Data excerpts
== Segment start ==

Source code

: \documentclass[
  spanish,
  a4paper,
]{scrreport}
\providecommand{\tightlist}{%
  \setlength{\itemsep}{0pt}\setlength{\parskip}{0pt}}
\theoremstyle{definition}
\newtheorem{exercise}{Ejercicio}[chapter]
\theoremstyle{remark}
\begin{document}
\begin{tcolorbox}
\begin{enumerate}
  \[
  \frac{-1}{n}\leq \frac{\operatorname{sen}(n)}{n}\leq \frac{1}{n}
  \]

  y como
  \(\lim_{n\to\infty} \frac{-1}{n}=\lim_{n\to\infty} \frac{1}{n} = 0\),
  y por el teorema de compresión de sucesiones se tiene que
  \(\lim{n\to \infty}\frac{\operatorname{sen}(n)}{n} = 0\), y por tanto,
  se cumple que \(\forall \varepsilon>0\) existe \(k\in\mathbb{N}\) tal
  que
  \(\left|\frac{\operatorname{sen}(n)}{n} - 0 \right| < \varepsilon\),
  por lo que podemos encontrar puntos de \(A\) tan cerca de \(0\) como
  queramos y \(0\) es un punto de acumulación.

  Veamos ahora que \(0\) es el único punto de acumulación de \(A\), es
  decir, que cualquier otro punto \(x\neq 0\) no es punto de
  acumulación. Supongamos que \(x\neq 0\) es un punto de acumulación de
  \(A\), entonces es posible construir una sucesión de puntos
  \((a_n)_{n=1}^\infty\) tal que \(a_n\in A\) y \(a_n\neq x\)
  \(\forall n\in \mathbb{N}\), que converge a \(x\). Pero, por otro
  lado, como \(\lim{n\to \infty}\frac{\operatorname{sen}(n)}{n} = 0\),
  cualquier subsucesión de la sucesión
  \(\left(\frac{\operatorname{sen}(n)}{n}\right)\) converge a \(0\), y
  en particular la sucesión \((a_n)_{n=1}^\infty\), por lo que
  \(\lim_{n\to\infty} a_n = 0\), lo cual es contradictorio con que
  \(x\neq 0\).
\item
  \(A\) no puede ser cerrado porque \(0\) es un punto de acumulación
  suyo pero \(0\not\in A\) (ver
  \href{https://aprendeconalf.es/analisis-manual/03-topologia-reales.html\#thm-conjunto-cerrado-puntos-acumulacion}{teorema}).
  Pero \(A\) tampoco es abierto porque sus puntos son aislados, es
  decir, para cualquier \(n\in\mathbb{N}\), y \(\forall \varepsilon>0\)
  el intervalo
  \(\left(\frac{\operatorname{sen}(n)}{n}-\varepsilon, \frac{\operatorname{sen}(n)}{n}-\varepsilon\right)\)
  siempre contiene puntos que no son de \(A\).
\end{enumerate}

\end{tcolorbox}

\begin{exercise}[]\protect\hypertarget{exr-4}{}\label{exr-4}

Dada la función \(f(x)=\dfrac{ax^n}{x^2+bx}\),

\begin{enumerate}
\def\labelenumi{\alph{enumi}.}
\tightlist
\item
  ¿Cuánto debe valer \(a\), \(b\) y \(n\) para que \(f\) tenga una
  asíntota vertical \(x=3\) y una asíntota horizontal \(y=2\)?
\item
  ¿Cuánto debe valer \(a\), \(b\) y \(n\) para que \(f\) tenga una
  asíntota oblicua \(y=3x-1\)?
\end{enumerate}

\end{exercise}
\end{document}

== Segment end ==

» **DIRECTIONS FOR THIS TASK**:
In the entries above, find each line that includes the string "cualquier" and copy it.

» **RESPONSE**:
  decir, que cualquier otro punto \(x\neq 0\) no es punto de
  cualquier subsucesión de la sucesión
  decir, para cualquier \(n\in\mathbb{N}\), y \(\forall \varepsilon>0\)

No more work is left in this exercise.